Point vortex dynamics as zero-radius limit of the motion of a rigid body in an irrotational fluid

TL;DR

This paper demonstrates that the dynamics of a point vortex in an irrotational fluid can be derived as the zero-radius limit of a shrinking rigid body's motion, linking fluid-structure interaction to vortex models.

Contribution

It establishes the rigorous connection between rigid body motion in a fluid and point vortex dynamics as the body shrinks to a point, including the effects of circulation and lift forces.

Findings

Point vortex dynamics as a limit of rigid body motion

Conservation of circulation around the shrinking body

Different regimes yield different limit equations

Abstract

The point vortex system is usually considered as an idealized model where the vorticity of an ideal incompressible two-dimensional fluid is concentrated in a finite number of moving points.
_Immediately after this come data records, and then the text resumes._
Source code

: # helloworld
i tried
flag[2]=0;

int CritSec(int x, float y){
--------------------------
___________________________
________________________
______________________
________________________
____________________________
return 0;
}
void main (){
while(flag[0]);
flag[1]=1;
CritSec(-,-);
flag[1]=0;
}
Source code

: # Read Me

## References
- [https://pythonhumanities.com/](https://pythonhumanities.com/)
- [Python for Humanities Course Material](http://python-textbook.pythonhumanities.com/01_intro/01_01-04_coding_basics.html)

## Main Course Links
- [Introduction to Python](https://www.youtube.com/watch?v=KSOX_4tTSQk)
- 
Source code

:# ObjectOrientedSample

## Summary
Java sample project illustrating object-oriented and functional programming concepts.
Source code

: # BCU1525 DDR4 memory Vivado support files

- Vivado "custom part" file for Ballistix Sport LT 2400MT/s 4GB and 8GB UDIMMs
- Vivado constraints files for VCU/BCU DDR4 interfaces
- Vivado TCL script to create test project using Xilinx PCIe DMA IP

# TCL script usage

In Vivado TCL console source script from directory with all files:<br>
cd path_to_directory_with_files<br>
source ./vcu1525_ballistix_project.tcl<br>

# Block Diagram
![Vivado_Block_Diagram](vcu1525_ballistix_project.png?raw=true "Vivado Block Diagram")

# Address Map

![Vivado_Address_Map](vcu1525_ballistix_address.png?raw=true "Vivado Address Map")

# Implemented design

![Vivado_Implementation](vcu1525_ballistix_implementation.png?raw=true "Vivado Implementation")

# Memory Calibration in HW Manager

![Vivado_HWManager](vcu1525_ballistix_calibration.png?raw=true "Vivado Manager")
In the case of a single vortex in an otherwise irrotational ideal fluid occupying a bounded and simply-connected two-dimensional domain the motion is given by the so-called Kirchhoff-Routh velocity which depends only on the domain. The main result of this paper establishes that this dynamics can also be obtained as the limit of the motion of a rigid body immersed in such a fluid when the body shrinks to a massless point particle with fixed circulation. The rigid body is assumed to be only accelerated by the force exerted by the fluid pressure on its boundary, the fluid velocity and pressure being given by the incompressible Euler equations, with zero vorticity. The circulation of the fluid velocity around the particle is conserved as time proceeds according to Kelvin's theorem and gives the strength of the limit point vortex. We also prove that in the different regime where the body shrinks with a fixed mass the limit dynamics is governed by a second-order differential equation involving a Kutta-Joukowski-type lift force.